Sadira suelta un suspiro. Sabe que el chico no podrá entender el porqué si no viene precedido por una larga descripción de lo que aconteció aquel día, y que no está muy dispuesta a relatar. Pero solo por el interés que está mostrando por ella, aunque sea con segundas intenciones, merece algo más de información.
—Soy la guardiana de la zona negra, es cierto. Pero me llevó bastante tiempo llegar a conocer cada una de las especies de flora y fauna que habitan en el territorio. Al principio todo era nuevo para mí... —hace una pequeña pausa y decide darle otro rumbo a la explicación–. ¿Conoces la planta Pyravicium? ¿O mejor dicho, los efectos que provoca la fragancia de sus flores?
—Pues claro —responde casi sin pensar—. Está catalogada como una de las más peligrosas. Provoca ceguera, en el mejor de los casos. A veces incluso se combina con alucinaciones.
La joven asiente algo avergonzada. Ojalá ella hubiera dispuesto de esa información en su momento.
—Digamos que comencé a huir de una bestia imaginaria. Abali intentó frenarme en varias ocasiones, pero el terror que me invadía no daba lugar a entendimientos.
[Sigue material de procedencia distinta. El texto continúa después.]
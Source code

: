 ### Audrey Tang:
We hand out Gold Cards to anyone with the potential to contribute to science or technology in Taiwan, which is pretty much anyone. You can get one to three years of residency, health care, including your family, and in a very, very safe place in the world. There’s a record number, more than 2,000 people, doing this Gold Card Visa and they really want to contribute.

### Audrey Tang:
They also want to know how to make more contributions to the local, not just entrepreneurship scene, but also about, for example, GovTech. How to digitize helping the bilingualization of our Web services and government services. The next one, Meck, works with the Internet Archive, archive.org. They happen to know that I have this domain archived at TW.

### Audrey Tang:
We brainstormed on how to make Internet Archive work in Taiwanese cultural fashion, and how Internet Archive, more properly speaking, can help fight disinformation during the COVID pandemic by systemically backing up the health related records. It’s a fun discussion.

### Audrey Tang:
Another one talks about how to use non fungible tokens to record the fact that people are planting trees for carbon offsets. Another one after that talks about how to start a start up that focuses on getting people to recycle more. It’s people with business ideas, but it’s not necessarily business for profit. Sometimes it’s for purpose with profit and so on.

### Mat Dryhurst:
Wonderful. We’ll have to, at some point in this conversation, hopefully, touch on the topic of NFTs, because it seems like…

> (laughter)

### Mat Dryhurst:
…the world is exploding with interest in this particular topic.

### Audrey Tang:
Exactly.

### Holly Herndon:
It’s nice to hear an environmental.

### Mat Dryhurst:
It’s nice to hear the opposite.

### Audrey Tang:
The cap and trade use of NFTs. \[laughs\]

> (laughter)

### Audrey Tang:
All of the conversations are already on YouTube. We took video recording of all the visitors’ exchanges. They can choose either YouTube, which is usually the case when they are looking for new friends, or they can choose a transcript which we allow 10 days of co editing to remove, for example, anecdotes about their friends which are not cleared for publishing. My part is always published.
En mi defensa diré que ese mons...
—¿Abali? ¿Quién es Abali? —el chico le interrumpe visiblemente confundido—. No sabía que viviera alguien más en la zona negra.
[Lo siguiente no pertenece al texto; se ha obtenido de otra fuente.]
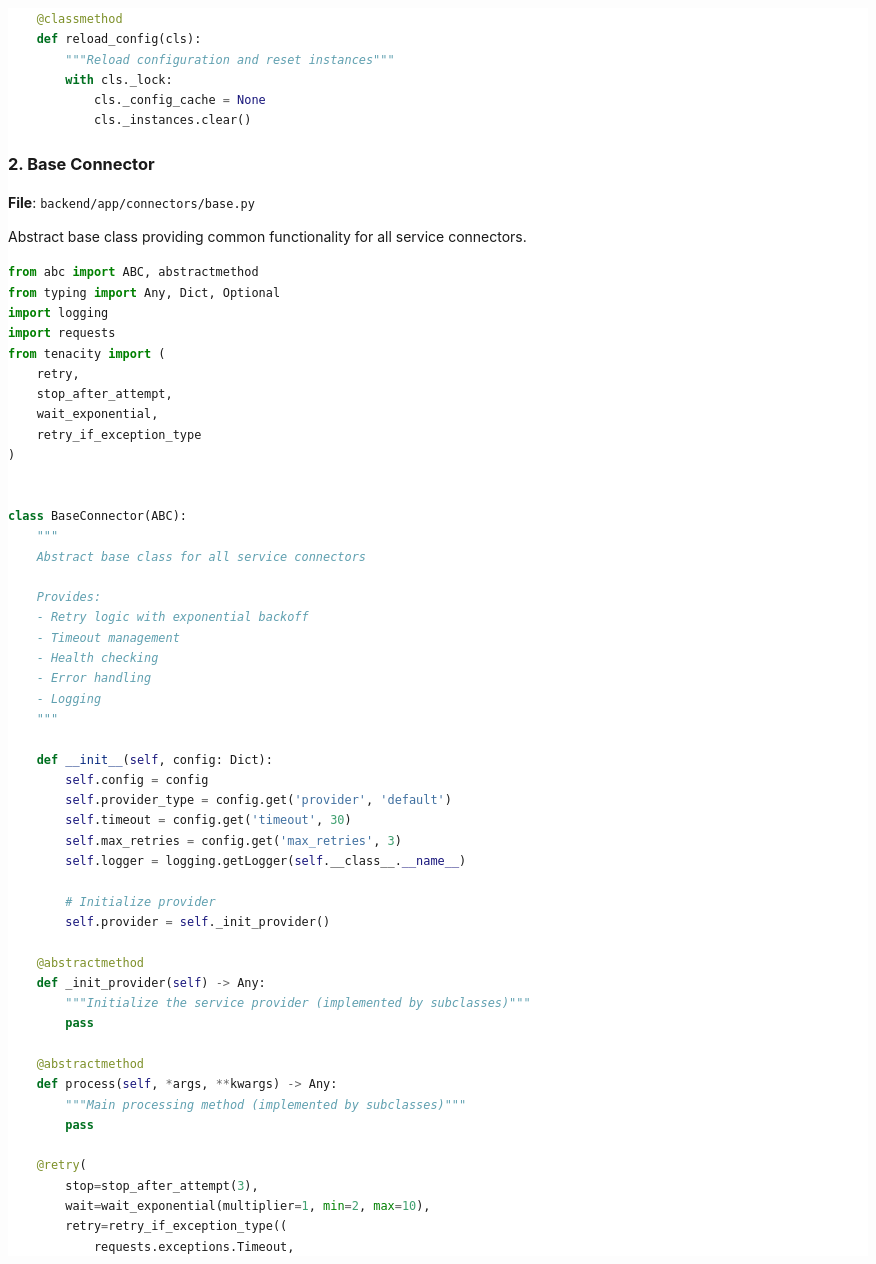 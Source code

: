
 ```python
    @classmethod
    def reload_config(cls):
        """Reload configuration and reset instances"""
        with cls._lock:
            cls._config_cache = None
            cls._instances.clear()
```

### 2. Base Connector

**File**: `backend/app/connectors/base.py`

Abstract base class providing common functionality for all service connectors.

```python
from abc import ABC, abstractmethod
from typing import Any, Dict, Optional
import logging
import requests
from tenacity import (
    retry,
    stop_after_attempt,
    wait_exponential,
    retry_if_exception_type
)


class BaseConnector(ABC):
    """
    Abstract base class for all service connectors

    Provides:
    - Retry logic with exponential backoff
    - Timeout management
    - Health checking
    - Error handling
    - Logging
    """

    def __init__(self, config: Dict):
        self.config = config
        self.provider_type = config.get('provider', 'default')
        self.timeout = config.get('timeout', 30)
        self.max_retries = config.get('max_retries', 3)
        self.logger = logging.getLogger(self.__class__.__name__)

        # Initialize provider
        self.provider = self._init_provider()

    @abstractmethod
    def _init_provider(self) -> Any:
        """Initialize the service provider (implemented by subclasses)"""
        pass

    @abstractmethod
    def process(self, *args, **kwargs) -> Any:
        """Main processing method (implemented by subclasses)"""
        pass

    @retry(
        stop=stop_after_attempt(3),
        wait=wait_exponential(multiplier=1, min=2, max=10),
        retry=retry_if_exception_type((
            requests.exceptions.Timeout,
```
—Abali es la propia zona negra —le informa, y pronto recuerda que nunca mencionó su apodo en presencia de ángeles. Solo de Helia, el demonio que la visitó.
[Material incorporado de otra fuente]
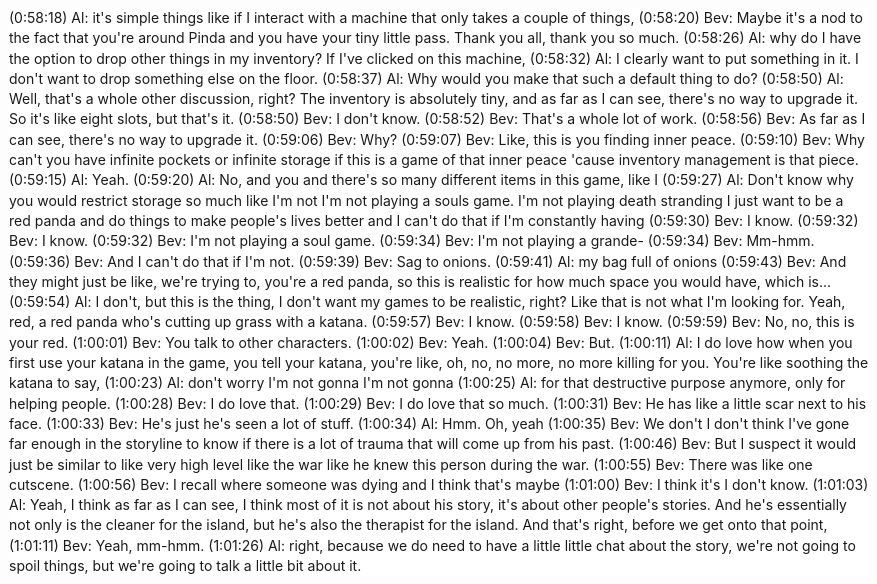 (0:58:18) Al: it's simple things like if I interact with a machine that only takes a couple of things,
(0:58:20) Bev: Maybe it's a nod to the fact that you're around Pinda and you have your tiny little pass. Thank you all, thank you so much.
(0:58:26) Al: why do I have the option to drop other things in my inventory? If I've clicked on this machine,
(0:58:32) Al: I clearly want to put something in it. I don't want to drop something else on the floor.
(0:58:37) Al: Why would you make that such a default thing to do?
(0:58:50) Al: Well, that's a whole other discussion, right? The inventory is absolutely tiny, and as far as I can see, there's no way to upgrade it. So it's like eight slots, but that's it.
(0:58:50) Bev: I don't know.
(0:58:52) Bev: That's a whole lot of work.
(0:58:56) Bev: As far as I can see, there's no way to upgrade it.
(0:59:06) Bev: Why?
(0:59:07) Bev: Like, this is you finding inner peace.
(0:59:10) Bev: Why can't you have infinite pockets or infinite storage if this is a game of that inner peace 'cause inventory management is that piece.
(0:59:15) Al: Yeah.
(0:59:20) Al: No, and you and there's so many different items in this game, like I
(0:59:27) Al: Don't know why you would restrict storage so much like I'm not I'm not playing a souls game. I'm not playing death stranding I just want to be a red panda and do things to make people's lives better and I can't do that if I'm constantly having
(0:59:30) Bev: I know.
(0:59:32) Bev: I know.
(0:59:32) Bev: I'm not playing a soul game.
(0:59:34) Bev: I'm not playing a grande-
(0:59:34) Bev: Mm-hmm.
(0:59:36) Bev: And I can't do that if I'm not.
(0:59:39) Bev: Sag to onions.
(0:59:41) Al: my bag full of onions
(0:59:43) Bev: And they might just be like, we're trying to, you're a red panda, so this is realistic for how much space you would have, which is...
(0:59:54) Al: I don't, but this is the thing, I don't want my games to be realistic, right? Like that is not what I'm looking for. Yeah, red, a red panda who's cutting up grass with a katana.
(0:59:57) Bev: I know.
(0:59:58) Bev: I know.
(0:59:59) Bev: No, no, this is your red.
(1:00:01) Bev: You talk to other characters.
(1:00:02) Bev: Yeah.
(1:00:04) Bev: But.
(1:00:11) Al: I do love how when you first use your katana in the game, you tell your katana, you're like, oh, no, no more, no more killing for you. You're like soothing the katana to say,
(1:00:23) Al: don't worry I'm not gonna I'm not gonna
(1:00:25) Al: for that destructive purpose anymore, only for helping people.
(1:00:28) Bev: I do love that.
(1:00:29) Bev: I do love that so much.
(1:00:31) Bev: He has like a little scar next to his face.
(1:00:33) Bev: He's just he's seen a lot of stuff.
(1:00:34) Al: Hmm. Oh, yeah
(1:00:35) Bev: We don't I don't think I've gone far enough in the storyline to know if there is a lot of trauma that will come up from his past.
(1:00:46) Bev: But I suspect it would just be similar to like very high level like the war like he knew this person during the war.
(1:00:55) Bev: There was like one cutscene.
(1:00:56) Bev: I recall where someone was dying and I think that's maybe
(1:01:00) Bev: I think it's I don't know.
(1:01:03) Al: Yeah, I think as far as I can see, I think most of it is not about his story, it's about other people's stories. And he's essentially not only is the cleaner for the island, but he's also the therapist for the island. And that's right, before we get onto that point,
(1:01:11) Bev: Yeah, mm-hmm.
(1:01:26) Al: right, because we do need to have a little little chat about the story, we're not going to spoil things, but we're going to talk a little bit about it.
—¿Es que acaso la has bautizado? —suelta tras una risa incrédula.
—Bueno, alguien tenía que hacerlo —en el fondo, Sadira agradece que la conversación se haya desviado totalmente del asunto de sus alas.
—Ya se le asignó el nombre de «la zona negra» en su momento.
—Pues quizá por eso nunca tuvo un guardián. Porque nadie se interesó lo más mínimo por ella.
—¿Es que acaso te eligió como su guardiana por ponerle un nombre más... digno?
—Pues claro que no. Fue por algo mucho más especial.
—¿Por qué?
Aunque le cueste aceptarlo, Sadira es consciente de que una vez concluida la batalla, sus posibilidades de continuar en la Ciudadela se verán drásticamente reducidas. Sea lo que sea que ha ido a hacer, no puede esperar. Su primera misión –acercarse a Marx para restablecer su confianza– ya está encauzada, de modo que ahora es turno de la segunda.